++++ SUPPLIED DATA
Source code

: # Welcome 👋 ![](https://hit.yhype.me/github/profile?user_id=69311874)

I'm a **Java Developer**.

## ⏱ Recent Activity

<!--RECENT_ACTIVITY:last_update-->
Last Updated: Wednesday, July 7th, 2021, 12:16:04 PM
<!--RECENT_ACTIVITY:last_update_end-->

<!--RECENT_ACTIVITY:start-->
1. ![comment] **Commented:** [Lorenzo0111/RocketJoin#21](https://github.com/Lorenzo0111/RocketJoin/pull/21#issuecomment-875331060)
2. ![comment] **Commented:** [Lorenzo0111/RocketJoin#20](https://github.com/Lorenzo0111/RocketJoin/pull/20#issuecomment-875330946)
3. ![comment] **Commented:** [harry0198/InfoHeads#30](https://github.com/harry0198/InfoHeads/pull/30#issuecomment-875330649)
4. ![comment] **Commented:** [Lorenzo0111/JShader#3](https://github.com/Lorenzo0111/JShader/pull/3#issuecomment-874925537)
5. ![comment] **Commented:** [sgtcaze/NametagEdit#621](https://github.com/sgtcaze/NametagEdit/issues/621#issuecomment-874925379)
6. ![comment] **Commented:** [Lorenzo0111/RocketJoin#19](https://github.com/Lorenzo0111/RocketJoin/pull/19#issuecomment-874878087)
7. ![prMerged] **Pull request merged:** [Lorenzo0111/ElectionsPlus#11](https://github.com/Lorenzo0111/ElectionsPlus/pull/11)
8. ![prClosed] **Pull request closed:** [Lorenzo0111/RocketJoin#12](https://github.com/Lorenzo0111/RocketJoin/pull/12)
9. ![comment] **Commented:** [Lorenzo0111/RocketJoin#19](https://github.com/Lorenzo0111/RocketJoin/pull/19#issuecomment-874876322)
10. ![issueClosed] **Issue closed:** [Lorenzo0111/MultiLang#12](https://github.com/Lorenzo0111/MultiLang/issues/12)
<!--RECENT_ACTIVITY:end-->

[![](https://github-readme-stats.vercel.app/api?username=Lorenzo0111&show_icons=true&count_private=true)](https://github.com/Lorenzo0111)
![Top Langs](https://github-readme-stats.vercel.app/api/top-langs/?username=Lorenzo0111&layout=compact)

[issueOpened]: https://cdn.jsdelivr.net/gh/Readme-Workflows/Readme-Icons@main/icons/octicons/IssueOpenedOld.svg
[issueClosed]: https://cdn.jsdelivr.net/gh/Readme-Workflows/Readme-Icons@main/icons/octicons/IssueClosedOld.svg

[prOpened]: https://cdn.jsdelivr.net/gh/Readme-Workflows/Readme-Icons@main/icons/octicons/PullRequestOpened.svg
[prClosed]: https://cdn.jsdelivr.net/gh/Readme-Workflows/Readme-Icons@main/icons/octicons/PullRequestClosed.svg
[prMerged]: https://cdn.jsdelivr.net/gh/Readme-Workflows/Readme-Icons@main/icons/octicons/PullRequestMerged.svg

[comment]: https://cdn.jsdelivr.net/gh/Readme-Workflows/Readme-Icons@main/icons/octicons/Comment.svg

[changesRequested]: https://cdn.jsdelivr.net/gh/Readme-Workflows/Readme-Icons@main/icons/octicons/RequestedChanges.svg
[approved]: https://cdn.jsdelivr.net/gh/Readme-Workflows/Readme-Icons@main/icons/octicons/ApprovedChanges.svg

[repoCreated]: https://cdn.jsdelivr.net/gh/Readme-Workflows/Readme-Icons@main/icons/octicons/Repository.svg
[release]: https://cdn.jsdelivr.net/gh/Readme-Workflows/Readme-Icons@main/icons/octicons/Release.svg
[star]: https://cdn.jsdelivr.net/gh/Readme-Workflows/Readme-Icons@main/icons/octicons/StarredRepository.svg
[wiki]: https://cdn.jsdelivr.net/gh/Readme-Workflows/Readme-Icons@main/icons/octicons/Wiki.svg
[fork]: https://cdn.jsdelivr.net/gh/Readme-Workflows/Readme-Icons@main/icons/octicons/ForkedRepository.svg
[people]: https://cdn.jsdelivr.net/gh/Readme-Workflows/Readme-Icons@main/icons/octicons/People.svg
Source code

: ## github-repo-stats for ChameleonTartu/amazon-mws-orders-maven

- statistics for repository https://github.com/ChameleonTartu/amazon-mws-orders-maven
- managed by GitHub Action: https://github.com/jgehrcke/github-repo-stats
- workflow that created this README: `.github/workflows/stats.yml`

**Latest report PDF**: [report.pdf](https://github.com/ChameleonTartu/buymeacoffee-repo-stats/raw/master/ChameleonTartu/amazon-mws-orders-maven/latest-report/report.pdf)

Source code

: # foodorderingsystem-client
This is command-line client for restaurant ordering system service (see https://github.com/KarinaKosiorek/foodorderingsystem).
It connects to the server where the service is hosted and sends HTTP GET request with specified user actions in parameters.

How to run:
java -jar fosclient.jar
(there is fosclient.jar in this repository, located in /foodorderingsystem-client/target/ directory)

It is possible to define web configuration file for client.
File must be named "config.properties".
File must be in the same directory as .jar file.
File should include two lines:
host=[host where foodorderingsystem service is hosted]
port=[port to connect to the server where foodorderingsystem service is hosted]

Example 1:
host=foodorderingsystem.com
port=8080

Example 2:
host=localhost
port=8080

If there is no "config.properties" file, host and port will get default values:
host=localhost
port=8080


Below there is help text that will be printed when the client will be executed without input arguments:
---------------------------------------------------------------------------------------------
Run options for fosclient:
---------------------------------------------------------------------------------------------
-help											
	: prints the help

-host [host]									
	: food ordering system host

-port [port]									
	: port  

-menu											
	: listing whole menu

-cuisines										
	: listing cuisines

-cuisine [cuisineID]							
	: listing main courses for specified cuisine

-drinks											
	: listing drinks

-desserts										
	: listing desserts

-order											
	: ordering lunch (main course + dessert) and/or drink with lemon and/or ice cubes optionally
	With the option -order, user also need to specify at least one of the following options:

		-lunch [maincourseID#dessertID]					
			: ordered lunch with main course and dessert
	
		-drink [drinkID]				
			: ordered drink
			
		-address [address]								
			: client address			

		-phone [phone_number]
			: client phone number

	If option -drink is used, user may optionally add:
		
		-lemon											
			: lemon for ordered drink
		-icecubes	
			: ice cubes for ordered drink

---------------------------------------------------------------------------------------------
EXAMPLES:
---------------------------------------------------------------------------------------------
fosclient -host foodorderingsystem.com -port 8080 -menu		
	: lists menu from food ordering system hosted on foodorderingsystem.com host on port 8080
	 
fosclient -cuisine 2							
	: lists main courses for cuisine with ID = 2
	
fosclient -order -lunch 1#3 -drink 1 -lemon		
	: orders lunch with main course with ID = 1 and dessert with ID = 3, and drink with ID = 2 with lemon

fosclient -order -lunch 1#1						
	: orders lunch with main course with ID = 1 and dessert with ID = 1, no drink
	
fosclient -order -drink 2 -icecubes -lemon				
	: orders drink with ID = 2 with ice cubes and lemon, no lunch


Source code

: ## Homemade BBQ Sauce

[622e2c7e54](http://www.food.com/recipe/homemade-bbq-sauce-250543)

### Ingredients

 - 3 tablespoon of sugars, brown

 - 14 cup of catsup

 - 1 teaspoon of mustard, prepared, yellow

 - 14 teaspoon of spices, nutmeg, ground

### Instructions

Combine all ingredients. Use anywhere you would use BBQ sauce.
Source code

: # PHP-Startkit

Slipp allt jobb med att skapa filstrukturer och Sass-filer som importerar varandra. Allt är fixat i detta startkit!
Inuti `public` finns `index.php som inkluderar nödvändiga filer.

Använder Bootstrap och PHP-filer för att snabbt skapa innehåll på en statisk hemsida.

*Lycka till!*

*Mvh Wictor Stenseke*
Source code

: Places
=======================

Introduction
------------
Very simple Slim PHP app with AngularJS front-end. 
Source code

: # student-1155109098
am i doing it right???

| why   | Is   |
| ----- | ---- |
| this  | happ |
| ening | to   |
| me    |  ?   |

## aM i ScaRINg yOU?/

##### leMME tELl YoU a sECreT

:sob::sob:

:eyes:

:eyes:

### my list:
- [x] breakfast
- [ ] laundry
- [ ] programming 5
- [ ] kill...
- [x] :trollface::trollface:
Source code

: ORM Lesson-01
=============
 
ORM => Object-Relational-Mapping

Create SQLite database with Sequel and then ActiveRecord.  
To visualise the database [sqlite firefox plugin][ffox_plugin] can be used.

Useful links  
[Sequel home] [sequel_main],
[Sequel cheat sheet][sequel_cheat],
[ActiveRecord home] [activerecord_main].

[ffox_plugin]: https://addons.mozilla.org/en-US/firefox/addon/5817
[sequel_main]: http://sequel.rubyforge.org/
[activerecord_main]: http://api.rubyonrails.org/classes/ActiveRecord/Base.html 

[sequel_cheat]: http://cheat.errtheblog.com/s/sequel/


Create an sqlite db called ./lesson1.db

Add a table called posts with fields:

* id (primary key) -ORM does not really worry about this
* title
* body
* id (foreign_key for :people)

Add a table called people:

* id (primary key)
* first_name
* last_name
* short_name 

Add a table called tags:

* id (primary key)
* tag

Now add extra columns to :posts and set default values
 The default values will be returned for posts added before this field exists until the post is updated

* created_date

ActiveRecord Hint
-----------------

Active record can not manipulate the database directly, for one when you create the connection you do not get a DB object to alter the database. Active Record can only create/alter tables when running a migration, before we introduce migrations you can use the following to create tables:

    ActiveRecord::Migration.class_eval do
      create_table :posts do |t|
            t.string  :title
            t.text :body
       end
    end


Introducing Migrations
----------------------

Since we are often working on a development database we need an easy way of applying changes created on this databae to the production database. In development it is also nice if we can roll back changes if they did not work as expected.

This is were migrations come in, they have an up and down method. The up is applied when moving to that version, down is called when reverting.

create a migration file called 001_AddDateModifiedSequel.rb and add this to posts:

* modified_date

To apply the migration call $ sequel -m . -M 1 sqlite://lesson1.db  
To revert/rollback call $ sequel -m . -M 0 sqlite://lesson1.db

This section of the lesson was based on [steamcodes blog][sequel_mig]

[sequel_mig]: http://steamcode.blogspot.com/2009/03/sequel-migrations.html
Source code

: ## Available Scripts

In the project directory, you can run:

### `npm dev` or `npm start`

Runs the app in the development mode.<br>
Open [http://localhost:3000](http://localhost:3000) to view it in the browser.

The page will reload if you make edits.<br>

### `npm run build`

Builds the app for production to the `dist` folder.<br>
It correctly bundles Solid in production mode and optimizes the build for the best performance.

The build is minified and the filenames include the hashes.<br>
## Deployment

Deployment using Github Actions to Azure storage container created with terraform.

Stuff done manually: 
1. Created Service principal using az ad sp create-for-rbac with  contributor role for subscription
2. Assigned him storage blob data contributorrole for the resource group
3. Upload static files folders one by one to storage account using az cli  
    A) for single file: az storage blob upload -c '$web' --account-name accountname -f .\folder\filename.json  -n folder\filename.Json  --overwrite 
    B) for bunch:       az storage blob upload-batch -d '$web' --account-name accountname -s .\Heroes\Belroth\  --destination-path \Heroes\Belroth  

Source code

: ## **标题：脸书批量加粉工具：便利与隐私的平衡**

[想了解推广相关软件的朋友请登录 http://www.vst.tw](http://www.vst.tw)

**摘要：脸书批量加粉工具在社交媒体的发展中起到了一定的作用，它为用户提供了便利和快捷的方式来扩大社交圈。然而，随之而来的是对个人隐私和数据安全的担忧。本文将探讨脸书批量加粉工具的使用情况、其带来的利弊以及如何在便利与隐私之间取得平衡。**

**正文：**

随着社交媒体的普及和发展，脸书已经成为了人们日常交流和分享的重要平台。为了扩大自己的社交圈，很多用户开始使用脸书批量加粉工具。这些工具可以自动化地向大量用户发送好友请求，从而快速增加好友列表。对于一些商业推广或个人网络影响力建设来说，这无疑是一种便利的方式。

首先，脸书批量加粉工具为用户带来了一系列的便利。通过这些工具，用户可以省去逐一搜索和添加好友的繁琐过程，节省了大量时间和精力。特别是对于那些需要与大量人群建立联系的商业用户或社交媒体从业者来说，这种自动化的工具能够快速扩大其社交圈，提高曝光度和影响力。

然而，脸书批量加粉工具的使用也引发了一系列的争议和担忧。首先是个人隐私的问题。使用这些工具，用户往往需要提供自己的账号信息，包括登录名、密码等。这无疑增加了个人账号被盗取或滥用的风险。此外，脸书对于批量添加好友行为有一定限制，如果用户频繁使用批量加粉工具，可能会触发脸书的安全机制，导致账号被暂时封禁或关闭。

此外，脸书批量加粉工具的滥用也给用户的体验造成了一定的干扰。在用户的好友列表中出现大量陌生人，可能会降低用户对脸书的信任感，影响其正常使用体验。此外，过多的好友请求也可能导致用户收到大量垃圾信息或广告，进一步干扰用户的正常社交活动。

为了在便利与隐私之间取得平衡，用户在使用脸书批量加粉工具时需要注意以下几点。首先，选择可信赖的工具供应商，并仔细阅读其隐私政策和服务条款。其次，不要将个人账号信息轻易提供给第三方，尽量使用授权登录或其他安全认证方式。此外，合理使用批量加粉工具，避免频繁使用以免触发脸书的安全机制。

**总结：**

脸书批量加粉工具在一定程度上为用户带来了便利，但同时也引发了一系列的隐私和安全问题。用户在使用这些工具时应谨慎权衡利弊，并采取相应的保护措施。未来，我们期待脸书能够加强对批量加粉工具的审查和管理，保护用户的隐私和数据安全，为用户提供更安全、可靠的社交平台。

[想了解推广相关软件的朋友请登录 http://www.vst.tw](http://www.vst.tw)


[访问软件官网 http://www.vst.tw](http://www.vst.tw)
++++++++
### PROBLEM TO SOLVE:
In the listing above, find the line containing "cubes for ordered drink" and the line containing "Homemade BBQ Sauce". Output them and every line between, exactly, and nothing else.

### EXERCISE SOLUTION:
			: ice cubes for ordered drink

---------------------------------------------------------------------------------------------
EXAMPLES:
---------------------------------------------------------------------------------------------
fosclient -host foodorderingsystem.com -port 8080 -menu		
	: lists menu from food ordering system hosted on foodorderingsystem.com host on port 8080
	 
fosclient -cuisine 2							
	: lists main courses for cuisine with ID = 2
	
fosclient -order -lunch 1#3 -drink 1 -lemon		
	: orders lunch with main course with ID = 1 and dessert with ID = 3, and drink with ID = 2 with lemon

fosclient -order -lunch 1#1						
	: orders lunch with main course with ID = 1 and dessert with ID = 1, no drink
	
fosclient -order -drink 2 -icecubes -lemon				
	: orders drink with ID = 2 with ice cubes and lemon, no lunch


Source code

: ## Homemade BBQ Sauce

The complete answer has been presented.